Task details
Copy the listing below line for line, from its opening line to the one with "### 10월 소모임 주제", both included; stop there.

Data to examine

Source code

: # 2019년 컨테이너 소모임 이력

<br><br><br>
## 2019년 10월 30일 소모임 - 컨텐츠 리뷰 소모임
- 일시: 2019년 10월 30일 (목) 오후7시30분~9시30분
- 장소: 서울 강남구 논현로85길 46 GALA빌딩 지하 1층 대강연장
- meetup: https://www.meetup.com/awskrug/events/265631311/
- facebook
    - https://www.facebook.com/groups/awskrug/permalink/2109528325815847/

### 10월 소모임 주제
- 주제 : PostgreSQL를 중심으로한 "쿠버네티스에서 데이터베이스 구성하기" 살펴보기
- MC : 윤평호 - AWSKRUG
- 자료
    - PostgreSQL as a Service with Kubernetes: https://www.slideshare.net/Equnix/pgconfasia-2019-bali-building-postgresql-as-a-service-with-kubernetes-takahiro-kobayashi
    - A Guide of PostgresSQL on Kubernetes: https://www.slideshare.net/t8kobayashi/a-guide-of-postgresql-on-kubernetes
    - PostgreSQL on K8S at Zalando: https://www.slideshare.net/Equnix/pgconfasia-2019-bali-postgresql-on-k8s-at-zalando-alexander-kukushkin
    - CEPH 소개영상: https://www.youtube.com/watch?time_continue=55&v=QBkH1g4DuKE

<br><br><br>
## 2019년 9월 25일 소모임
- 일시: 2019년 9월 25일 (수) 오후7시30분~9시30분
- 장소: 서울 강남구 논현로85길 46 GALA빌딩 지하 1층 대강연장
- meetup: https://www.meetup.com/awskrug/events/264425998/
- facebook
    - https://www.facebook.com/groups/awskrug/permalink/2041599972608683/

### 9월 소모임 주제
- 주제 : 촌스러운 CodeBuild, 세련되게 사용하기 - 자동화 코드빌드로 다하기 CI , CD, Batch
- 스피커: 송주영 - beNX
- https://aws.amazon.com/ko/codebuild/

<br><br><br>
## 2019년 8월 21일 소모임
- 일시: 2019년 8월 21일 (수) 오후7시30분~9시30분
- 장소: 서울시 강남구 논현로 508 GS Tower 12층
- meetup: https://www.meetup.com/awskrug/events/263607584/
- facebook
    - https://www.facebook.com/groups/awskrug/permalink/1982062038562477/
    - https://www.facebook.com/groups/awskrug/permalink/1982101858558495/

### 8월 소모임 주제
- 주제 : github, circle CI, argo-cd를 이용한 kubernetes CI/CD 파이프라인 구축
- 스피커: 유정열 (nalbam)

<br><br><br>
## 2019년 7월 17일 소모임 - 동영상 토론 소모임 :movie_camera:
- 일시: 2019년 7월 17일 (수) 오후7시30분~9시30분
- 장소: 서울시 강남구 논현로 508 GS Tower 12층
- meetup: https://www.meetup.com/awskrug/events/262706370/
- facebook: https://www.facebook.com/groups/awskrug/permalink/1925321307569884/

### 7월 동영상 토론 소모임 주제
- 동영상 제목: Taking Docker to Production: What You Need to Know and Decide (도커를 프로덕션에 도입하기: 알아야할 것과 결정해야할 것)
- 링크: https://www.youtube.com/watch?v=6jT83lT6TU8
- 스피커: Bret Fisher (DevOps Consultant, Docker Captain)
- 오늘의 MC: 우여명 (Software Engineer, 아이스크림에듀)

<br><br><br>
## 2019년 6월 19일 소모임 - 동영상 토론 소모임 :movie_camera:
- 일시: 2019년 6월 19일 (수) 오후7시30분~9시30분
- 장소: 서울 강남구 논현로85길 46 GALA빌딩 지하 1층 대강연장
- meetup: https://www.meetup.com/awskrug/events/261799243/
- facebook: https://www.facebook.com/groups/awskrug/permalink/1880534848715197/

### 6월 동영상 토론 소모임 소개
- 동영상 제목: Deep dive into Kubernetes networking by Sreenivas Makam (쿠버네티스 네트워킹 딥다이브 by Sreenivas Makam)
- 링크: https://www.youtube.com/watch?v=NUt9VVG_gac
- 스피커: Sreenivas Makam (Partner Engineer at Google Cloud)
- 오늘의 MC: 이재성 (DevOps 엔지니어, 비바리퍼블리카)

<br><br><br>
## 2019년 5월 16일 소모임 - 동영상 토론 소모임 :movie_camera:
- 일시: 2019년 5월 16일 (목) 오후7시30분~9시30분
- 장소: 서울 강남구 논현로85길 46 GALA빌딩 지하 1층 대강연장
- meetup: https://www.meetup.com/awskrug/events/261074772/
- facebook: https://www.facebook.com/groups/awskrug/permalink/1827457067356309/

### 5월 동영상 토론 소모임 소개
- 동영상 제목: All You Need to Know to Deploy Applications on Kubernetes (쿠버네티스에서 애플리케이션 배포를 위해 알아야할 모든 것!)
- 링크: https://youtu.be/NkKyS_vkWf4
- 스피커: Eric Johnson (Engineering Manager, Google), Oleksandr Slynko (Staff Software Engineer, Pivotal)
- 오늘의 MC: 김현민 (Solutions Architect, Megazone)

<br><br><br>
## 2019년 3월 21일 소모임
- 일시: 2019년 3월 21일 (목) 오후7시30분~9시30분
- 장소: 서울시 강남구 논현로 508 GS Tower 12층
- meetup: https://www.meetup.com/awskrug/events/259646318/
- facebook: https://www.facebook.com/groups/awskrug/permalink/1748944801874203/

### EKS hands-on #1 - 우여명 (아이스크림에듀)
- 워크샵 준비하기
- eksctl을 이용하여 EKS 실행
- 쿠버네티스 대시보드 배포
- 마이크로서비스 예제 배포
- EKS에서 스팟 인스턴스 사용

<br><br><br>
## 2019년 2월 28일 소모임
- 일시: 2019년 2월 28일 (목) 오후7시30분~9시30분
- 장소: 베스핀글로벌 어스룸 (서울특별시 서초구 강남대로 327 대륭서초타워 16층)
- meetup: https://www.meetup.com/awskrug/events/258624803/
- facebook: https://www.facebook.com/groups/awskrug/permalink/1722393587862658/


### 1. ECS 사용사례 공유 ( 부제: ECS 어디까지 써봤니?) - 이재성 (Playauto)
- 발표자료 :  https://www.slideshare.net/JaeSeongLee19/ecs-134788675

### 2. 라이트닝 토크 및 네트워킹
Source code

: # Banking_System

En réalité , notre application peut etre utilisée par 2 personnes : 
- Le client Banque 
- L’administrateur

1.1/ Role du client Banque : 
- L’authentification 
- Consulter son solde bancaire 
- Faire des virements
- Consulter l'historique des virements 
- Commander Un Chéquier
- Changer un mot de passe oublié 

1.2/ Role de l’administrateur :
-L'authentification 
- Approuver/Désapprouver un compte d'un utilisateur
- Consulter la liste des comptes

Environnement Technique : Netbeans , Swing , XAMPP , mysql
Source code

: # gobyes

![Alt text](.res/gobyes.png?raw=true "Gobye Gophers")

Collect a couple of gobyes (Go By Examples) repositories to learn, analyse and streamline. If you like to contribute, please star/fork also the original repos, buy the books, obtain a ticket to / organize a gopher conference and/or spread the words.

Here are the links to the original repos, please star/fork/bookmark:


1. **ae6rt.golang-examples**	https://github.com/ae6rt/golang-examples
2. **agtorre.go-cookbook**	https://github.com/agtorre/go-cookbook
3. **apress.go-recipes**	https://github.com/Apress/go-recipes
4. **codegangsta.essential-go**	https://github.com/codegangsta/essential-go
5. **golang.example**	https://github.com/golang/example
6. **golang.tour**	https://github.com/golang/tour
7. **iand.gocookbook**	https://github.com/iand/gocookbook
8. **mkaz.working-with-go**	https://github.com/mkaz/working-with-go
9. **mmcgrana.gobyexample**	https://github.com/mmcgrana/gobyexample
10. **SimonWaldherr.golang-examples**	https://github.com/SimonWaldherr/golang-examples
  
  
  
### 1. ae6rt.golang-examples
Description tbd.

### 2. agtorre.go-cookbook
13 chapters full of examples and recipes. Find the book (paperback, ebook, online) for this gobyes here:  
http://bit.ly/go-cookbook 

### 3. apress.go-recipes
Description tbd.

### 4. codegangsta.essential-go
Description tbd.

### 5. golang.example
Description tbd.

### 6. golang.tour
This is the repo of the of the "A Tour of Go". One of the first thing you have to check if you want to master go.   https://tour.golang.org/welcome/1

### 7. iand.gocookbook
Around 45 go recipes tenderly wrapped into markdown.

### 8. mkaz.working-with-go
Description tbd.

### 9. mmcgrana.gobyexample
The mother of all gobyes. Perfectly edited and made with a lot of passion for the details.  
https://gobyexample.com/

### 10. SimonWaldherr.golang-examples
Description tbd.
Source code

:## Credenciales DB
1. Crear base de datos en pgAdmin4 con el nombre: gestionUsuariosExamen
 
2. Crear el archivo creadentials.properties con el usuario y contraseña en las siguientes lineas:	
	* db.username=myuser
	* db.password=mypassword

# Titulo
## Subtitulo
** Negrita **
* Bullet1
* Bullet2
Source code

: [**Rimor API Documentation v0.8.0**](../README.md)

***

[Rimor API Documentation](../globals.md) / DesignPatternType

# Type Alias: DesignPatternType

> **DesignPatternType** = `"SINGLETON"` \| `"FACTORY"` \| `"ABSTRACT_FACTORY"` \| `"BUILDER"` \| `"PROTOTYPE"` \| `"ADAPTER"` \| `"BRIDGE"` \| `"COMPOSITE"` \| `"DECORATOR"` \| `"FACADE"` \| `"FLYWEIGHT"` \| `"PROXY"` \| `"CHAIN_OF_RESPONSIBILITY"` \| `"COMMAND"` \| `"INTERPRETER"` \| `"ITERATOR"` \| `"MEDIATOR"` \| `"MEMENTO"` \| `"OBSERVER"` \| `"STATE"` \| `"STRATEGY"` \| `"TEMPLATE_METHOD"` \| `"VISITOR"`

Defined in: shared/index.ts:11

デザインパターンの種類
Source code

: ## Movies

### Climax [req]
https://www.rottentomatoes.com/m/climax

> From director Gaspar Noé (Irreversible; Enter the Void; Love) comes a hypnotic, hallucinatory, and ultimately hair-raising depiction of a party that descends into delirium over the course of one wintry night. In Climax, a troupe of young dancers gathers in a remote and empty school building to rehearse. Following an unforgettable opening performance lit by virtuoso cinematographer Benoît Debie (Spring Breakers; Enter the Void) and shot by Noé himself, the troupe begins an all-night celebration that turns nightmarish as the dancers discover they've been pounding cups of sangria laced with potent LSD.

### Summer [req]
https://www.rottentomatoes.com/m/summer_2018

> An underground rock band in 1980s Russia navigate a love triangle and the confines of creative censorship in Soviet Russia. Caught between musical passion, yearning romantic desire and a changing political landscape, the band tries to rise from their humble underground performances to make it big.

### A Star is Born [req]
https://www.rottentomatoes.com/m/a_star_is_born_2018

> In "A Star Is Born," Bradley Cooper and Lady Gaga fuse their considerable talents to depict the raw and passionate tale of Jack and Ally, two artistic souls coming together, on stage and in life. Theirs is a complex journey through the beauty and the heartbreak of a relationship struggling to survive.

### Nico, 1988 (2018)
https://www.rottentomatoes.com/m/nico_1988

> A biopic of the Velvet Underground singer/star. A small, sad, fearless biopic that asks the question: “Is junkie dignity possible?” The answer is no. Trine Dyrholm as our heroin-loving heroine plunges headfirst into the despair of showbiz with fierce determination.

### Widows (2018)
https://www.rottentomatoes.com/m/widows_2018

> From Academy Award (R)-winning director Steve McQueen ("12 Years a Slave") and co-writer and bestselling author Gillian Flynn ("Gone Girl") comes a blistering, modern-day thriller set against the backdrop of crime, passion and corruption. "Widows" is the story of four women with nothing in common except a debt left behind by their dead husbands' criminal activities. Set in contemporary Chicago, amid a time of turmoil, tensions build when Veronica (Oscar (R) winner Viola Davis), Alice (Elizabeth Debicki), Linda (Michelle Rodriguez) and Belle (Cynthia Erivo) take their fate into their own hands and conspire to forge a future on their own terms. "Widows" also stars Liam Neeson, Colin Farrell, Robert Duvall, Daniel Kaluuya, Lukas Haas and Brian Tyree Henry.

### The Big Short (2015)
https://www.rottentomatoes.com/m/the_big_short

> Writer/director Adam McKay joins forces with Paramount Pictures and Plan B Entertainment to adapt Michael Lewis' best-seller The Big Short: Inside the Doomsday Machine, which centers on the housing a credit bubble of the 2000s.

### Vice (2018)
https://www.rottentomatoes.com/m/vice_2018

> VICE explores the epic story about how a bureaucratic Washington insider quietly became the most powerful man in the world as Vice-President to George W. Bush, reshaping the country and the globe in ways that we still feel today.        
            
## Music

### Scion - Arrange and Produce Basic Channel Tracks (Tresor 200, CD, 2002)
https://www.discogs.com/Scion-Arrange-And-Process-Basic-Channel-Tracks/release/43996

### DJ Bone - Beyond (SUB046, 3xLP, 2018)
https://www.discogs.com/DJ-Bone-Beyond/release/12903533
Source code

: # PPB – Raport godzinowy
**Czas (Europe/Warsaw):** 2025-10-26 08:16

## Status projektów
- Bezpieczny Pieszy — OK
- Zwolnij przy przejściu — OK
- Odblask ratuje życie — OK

Exercise solution
Source code

: # 2019년 컨테이너 소모임 이력

<br><br><br>
## 2019년 10월 30일 소모임 - 컨텐츠 리뷰 소모임
- 일시: 2019년 10월 30일 (목) 오후7시30분~9시30분
- 장소: 서울 강남구 논현로85길 46 GALA빌딩 지하 1층 대강연장
- meetup: https://www.meetup.com/awskrug/events/265631311/
- facebook
    - https://www.facebook.com/groups/awskrug/permalink/2109528325815847/

### 10월 소모임 주제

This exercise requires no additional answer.